- _Problem statement_
Please transcribe the entries below without omitting a single character.
===== Data under study
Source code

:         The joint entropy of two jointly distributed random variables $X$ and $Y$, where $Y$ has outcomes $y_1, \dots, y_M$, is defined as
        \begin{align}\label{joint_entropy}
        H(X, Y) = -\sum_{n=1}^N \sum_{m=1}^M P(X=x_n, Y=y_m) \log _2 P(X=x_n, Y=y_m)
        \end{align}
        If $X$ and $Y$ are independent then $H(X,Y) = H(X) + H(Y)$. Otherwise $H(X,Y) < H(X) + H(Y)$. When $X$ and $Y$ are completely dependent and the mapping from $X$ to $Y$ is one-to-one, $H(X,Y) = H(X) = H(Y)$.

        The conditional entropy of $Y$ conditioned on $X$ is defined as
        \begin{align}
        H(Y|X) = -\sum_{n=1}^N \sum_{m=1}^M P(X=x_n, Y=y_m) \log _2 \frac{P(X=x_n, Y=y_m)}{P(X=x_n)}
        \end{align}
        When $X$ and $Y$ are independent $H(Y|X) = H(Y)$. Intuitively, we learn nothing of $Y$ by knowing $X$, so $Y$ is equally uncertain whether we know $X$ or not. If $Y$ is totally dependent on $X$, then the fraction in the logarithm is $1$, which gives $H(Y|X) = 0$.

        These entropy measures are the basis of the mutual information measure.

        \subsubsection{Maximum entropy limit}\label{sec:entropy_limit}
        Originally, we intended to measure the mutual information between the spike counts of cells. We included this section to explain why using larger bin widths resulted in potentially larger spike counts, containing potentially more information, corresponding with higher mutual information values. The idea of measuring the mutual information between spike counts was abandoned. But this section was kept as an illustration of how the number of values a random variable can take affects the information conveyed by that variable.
==========
- _Written response_
Source code

:         The joint entropy of two jointly distributed random variables $X$ and $Y$, where $Y$ has outcomes $y_1, \dots, y_M$, is defined as
        \begin{align}\label{joint_entropy}
        H(X, Y) = -\sum_{n=1}^N \sum_{m=1}^M P(X=x_n, Y=y_m) \log _2 P(X=x_n, Y=y_m)
        \end{align}
        If $X$ and $Y$ are independent then $H(X,Y) = H(X) + H(Y)$. Otherwise $H(X,Y) < H(X) + H(Y)$. When $X$ and $Y$ are completely dependent and the mapping from $X$ to $Y$ is one-to-one, $H(X,Y) = H(X) = H(Y)$.

        The conditional entropy of $Y$ conditioned on $X$ is defined as
        \begin{align}
        H(Y|X) = -\sum_{n=1}^N \sum_{m=1}^M P(X=x_n, Y=y_m) \log _2 \frac{P(X=x_n, Y=y_m)}{P(X=x_n)}
        \end{align}
        When $X$ and $Y$ are independent $H(Y|X) = H(Y)$. Intuitively, we learn nothing of $Y$ by knowing $X$, so $Y$ is equally uncertain whether we know $X$ or not. If $Y$ is totally dependent on $X$, then the fraction in the logarithm is $1$, which gives $H(Y|X) = 0$.

        These entropy measures are the basis of the mutual information measure.

        \subsubsection{Maximum entropy limit}\label{sec:entropy_limit}
        Originally, we intended to measure the mutual information between the spike counts of cells. We included this section to explain why using larger bin widths resulted in potentially larger spike counts, containing potentially more information, corresponding with higher mutual information values. The idea of measuring the mutual information between spike counts was abandoned. But this section was kept as an illustration of how the number of values a random variable can take affects the information conveyed by that variable.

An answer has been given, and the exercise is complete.